The Man Who Ate Too Much: The Life of James Beard
(Norton, $35)
Hardly anyone reads James Beard’s cookbooks today, said
Rien Fertel in The Wall Street Journal. But Beard was the food guru that postwar America needed, and John Birdsall’s lively biography of the ebullient homegrown gourmet “makes the case that we should honor the debt we owe him for making us a nation of smarter, savvier, more adventurous eaters.” Beard, born in Portland, Ore., in 1903, failed to make it as an opera singer before turning to catering in his late 30s and building a following that led to cookbooks and a pioneering 1946 TV show. Soon dubbed the dean of American cookery, Beard remained such a towering figure that the awards named after him became the Oscars of the food world. “Big and beautiful, heartbreaking and true,” The Man Who
Ate Too Much feels like “the celebration that Beard deserves.”
“This is not biography as lionization,” said Ligaya Mishan in The New York
Times. Beard often poached other people’s recipes, we learn, and shamelessly recycled his own. But Birdsall also portrays him as a Whitmanesque character who taught Americans to think of their cooking as a team project in which contributions come from every corner. Birdsall has a gift for description, and he helps us imagine Beard as a pale boy hunting for Dungeness crabs in Oregon and as a young man haunted by having been expelled from college for a tryst with a male professor. Later, as
Beard becomes famous, “we lose him in the crowd,” because Birdsall builds out his cast to try to capture an era—an era in which the country was too slowly rethinking homosexuality for Beard to ever leave the closet.

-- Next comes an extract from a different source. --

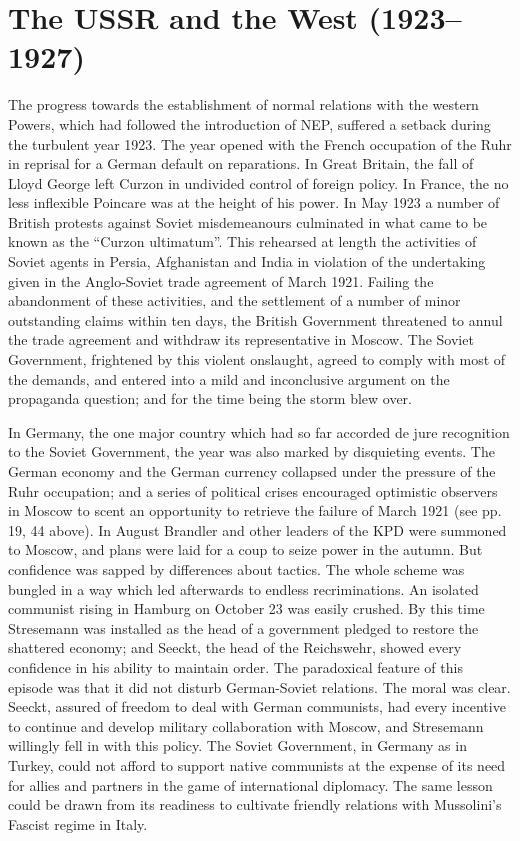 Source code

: \chapter{The USSR and the West (1923--1927)}

The progress towards the establishment of normal relations with the western Powers, which had followed the introduction of NEP, suffered a setback during the turbulent year 1923. The year opened with the French occupation of the Ruhr in reprisal for a German default on reparations. In Great Britain, the fall of Lloyd George left Curzon in undivided control of foreign policy. In France, the no less inflexible Poincare was at the height of his power. In May 1923 a number of British protests against Soviet misdemeanours culminated in what came to be known as the ``Curzon ultimatum''. This rehearsed at length the activities of Soviet agents in Persia, Afghanistan and India in violation of the undertaking given in the Anglo-Soviet trade agreement of March 1921. Failing the abandonment of these activities, and the settlement of a number of minor outstanding claims within ten days, the British Government threatened to annul the trade agreement and withdraw its representative in Moscow. The Soviet Government, frightened by this violent onslaught, agreed to comply with most of the demands, and entered into a mild and inconclusive argument on the propaganda question; and for the time being the storm blew over. 

In Germany, the one major country which had so far accorded de jure recognition to the Soviet Government, the year was also marked by disquieting events. The German economy and the German currency collapsed under the pressure of the Ruhr occupation; and a series of political crises encouraged optimistic observers in Moscow to scent an opportunity to retrieve the failure of March 1921 (see pp. 19, 44 above). In August Brandler and other leaders of the KPD were summoned to Moscow, and plans were laid for a coup to seize power in the autumn. But confidence was sapped by differences about tactics. The whole scheme was bungled in a way which led afterwards to endless recriminations. An isolated communist rising in Hamburg on October 23 was easily crushed. By this time Stresemann was installed as the head of a government pledged to restore the shattered economy; and Seeckt, the head of the Reichswehr, showed every confidence in his ability to maintain order. The paradoxical feature of this episode was that it did not disturb German-Soviet relations. The moral was clear. Seeckt, assured of freedom to deal with German communists, had every incentive to continue and develop military collaboration with Moscow, and Stresemann willingly fell in with this policy. The Soviet Government, in Germany as in Turkey, could not afford to support native communists at the expense of its need for allies and partners in the game of international diplomacy. The same lesson could be drawn from its readiness to cultivate friendly relations with Mussolini's Fascist regime in Italy.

Birdsall too often sneers when assessing people and places, said Adam Gopnik in The New Yorker. Otherwise, though, he tells his story well and makes a persuasive case that Beard was essential because in the 1950s he rediscovered the West Coast’s organic culinary culture and became its champion. “Ever afterward,” great American cooking has blended myriad culinary traditions with the best local ingredients. For the role history offered him, “Beard was perfectly cast.”